Concurrency, Part 8 – Concurrency for scalability

Last time, I talked a bit about why you’d use concurrency in your application.  Today I’d like to talk a smidge about using concurrency to achieve scalability.

The first and most important thing that you have to understand when you decide to start improving the MP scalability of your application is that you are about to start on a long and arduous journey.  MP scalability is not a task for the faint of heart – as I mentioned in the first of these articles, the reality is that high end scalability is very similar to quantum physics.  Once you start trying to introduce MP scalability into your application, most the rules you thought you understood about programming  change.  As I mentioned earlier, there are only a relatively few people at Microsoft who really understand this problem space (I’m not one of them), so I can only talk in general principles about this (yay, I used the right principle! :)).

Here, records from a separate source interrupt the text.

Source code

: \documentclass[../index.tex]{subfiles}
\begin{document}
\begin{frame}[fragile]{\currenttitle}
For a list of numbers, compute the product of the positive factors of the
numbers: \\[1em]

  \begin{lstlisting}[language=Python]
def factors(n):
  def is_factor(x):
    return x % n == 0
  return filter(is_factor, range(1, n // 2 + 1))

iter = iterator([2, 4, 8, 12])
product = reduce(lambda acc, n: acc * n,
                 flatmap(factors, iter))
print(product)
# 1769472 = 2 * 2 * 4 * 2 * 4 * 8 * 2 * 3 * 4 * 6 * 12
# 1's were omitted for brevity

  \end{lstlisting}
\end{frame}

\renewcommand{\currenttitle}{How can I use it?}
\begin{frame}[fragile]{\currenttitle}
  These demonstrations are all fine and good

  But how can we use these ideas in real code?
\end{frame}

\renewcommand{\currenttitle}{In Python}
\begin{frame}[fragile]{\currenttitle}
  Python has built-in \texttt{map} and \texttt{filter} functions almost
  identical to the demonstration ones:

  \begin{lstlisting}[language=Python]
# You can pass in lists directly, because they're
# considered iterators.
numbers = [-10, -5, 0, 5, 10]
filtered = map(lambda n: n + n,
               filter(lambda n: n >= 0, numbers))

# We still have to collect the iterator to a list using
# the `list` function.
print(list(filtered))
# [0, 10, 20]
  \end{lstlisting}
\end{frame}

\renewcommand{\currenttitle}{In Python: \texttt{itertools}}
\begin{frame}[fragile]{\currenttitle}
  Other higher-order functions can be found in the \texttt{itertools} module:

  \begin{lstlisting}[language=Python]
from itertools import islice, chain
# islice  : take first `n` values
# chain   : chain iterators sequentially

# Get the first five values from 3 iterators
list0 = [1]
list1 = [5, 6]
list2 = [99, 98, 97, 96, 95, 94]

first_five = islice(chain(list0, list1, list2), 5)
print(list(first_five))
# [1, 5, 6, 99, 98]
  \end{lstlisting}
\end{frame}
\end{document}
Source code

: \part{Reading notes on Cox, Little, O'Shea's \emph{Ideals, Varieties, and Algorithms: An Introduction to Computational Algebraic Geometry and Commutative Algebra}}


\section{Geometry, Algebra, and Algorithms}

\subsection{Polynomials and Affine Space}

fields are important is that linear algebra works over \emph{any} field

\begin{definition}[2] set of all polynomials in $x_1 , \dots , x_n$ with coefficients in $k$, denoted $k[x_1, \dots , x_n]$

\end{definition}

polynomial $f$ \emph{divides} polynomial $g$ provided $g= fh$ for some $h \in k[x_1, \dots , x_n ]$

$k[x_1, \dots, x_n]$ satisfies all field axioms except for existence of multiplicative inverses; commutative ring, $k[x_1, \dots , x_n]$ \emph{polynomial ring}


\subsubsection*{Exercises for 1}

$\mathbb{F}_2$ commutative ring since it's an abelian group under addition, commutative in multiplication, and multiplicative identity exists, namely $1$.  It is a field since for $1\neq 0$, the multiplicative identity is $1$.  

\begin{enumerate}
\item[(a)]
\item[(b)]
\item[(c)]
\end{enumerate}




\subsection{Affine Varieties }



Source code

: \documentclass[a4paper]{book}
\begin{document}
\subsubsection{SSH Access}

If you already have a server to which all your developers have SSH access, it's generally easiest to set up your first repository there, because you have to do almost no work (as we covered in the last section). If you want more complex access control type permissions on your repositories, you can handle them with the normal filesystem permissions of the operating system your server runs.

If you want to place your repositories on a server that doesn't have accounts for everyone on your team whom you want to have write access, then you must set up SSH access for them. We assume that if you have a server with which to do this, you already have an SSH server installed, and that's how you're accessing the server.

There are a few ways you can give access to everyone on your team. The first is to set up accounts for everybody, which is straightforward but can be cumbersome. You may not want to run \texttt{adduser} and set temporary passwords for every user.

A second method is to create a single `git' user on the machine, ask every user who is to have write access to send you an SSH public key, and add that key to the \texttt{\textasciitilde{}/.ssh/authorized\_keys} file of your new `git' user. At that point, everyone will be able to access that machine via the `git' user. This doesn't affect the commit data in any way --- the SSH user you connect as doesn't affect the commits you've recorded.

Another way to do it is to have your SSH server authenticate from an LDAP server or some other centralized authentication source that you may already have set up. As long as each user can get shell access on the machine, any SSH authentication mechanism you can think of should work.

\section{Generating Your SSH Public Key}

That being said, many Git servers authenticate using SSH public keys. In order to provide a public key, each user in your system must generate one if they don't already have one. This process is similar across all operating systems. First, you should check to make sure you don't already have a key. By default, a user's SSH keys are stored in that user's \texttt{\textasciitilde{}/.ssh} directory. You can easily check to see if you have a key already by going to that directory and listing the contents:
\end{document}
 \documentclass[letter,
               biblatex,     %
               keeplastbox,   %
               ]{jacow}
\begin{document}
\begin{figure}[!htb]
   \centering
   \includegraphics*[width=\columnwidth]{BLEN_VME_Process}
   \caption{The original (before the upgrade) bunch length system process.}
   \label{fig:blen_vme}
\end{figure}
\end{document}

Another thing to realize is that the vast majority of applications don’t need to worry about scalability.  If your application is interacting with the user, for example, then worrying about scalability is almost always a total waste of time – the reality is that your application spends most of its time interacting with a user – and users are SLOW relative to computers.  Your scalability is generally limited to the speed of the user, and they are really slow – even the fastest users can only type 9-10 characters per second, and mice only generate hundreds of inputs per second.  This is not to say that concurrency isn’t an issue for your application – you might very well chose to use multiple threads, but those threads are typically used for offloading work from your main user interface processing thread.

When would you want to worry about scalability?  Well, if you’re writing a server of some kind, it’s going to be really important.  The number of users that is supported by your server is limited by the bottlenecks of your server.  And you need to understand where those bottlenecks exist before you can start worrying about scalability.  For example, an email server is typically disk bound (most people don’t realize this, but email is inherently a database processing problem, and as such it’s usually disk bound).  But as a disk bound application, you can solve that problem by throwing more disks at the problem.

I’m only going to talk about CPU bound scalability issues, since the other types of scalability bottlenecks are offtopic.  But in general, depending on the design of your application, you can have bottlenecks in almost every type of resource you consume – you can have bottlenecks in disk bandwidth, in virtual address space, in cpu resources, etc.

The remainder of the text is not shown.